**** AVAILABLE RECORDS

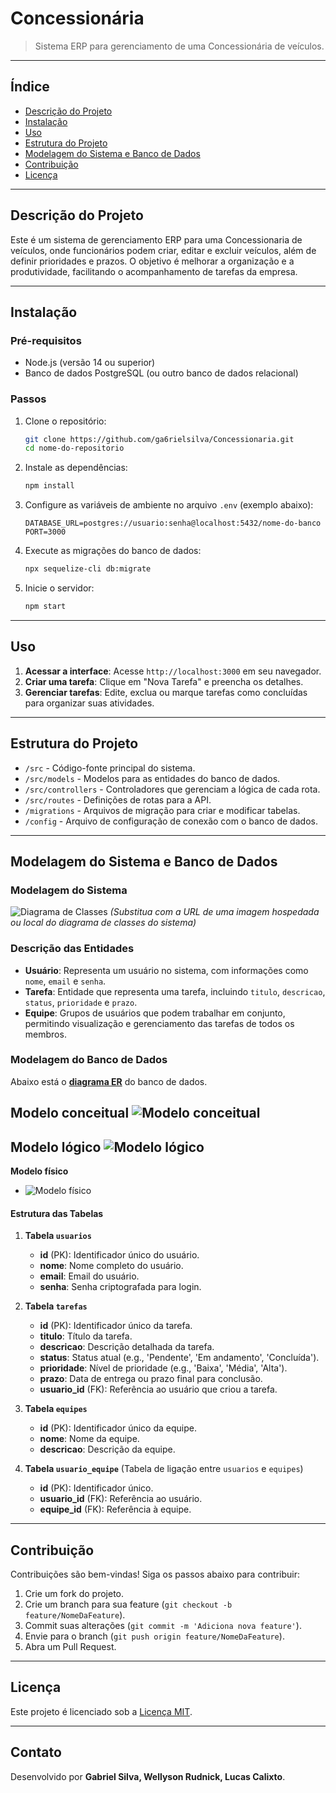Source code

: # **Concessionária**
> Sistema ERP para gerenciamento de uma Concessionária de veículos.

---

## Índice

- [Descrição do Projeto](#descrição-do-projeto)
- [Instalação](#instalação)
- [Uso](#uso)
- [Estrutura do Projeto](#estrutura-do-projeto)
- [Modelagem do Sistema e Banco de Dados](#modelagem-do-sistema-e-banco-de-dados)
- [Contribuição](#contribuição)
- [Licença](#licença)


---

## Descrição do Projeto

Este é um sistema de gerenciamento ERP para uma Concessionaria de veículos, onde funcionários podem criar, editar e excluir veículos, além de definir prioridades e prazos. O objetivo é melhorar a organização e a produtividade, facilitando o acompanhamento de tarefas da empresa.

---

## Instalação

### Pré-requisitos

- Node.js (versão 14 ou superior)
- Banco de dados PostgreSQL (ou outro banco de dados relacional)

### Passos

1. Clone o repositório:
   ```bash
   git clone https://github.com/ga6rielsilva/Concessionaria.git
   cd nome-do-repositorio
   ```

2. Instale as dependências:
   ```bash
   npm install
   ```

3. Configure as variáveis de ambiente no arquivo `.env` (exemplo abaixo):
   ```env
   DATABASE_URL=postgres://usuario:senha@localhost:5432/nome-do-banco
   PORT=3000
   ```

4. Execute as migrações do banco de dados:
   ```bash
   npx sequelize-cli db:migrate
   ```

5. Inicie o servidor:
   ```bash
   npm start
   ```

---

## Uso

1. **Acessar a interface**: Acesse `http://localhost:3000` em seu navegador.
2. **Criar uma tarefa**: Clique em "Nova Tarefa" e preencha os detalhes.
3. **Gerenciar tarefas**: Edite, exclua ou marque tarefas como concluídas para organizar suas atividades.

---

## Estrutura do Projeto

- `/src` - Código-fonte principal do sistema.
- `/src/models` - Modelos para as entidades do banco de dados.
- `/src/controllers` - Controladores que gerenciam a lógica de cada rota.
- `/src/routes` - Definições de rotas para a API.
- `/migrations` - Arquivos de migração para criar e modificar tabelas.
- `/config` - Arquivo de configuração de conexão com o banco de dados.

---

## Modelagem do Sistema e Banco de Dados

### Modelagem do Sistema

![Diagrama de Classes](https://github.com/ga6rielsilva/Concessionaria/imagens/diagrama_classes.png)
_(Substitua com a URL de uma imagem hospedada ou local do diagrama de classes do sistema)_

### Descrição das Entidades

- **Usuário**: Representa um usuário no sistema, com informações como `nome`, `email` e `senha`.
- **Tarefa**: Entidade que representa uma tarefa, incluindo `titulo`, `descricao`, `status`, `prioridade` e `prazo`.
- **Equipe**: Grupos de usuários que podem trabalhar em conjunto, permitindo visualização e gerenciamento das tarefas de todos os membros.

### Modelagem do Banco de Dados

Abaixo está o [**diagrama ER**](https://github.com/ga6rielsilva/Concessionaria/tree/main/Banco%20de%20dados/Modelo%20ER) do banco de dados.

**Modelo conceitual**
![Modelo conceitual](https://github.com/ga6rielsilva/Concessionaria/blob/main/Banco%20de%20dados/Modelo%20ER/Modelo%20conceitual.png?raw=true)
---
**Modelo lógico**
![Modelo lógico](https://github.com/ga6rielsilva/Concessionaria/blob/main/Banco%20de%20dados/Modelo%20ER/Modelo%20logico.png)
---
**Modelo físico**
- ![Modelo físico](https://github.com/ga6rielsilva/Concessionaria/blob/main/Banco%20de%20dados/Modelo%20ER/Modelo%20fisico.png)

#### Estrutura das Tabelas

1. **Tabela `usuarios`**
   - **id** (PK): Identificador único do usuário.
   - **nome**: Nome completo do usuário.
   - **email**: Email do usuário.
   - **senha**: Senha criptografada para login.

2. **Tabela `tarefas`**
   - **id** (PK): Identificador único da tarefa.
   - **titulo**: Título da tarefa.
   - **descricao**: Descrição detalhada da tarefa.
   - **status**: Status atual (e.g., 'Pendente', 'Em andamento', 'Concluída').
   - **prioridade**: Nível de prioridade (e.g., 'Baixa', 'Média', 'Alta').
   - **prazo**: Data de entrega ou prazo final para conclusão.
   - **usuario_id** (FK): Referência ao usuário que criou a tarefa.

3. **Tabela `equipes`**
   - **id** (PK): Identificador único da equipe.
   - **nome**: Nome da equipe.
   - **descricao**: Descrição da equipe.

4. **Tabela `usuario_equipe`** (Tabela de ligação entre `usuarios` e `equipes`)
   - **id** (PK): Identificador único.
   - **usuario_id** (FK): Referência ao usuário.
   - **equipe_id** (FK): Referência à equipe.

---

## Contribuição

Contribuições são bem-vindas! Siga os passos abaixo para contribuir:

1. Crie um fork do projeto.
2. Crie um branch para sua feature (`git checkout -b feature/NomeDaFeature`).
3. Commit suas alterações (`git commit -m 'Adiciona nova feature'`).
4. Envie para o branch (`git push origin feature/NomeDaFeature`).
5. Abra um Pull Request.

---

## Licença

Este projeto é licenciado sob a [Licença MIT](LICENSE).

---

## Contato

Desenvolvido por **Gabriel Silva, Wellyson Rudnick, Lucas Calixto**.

********
**** AVAILABLE RECORDS

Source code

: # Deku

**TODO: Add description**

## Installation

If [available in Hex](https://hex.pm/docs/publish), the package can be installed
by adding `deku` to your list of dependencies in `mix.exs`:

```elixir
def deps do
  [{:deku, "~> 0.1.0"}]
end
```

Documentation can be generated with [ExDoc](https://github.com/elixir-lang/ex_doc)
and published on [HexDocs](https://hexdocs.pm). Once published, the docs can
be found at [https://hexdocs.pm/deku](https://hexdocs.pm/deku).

********
**** AVAILABLE RECORDS

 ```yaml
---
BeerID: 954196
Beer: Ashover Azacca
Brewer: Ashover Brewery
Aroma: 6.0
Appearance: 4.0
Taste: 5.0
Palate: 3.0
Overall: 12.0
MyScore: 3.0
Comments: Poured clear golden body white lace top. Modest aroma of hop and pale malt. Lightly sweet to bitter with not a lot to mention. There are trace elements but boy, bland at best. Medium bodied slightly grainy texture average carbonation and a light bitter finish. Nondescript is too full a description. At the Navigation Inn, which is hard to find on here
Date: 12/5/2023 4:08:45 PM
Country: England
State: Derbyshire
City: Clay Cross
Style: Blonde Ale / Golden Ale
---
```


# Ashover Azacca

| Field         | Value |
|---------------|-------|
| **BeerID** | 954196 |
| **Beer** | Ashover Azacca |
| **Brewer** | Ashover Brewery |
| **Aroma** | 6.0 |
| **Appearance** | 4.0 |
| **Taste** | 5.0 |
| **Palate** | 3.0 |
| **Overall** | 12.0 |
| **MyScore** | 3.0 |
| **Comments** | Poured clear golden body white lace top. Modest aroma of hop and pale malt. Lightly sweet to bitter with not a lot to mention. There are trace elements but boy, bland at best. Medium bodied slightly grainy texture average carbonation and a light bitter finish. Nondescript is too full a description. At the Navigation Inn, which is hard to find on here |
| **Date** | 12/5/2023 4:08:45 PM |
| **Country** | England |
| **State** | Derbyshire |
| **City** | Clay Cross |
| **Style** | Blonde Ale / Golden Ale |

********

__WHAT YOU WILL DO__
Where does the word "Contribuição" occur in the records? Return every line that holds it.

__ANSWER SECTION__
- [Contribuição](#contribuição)
## Contribuição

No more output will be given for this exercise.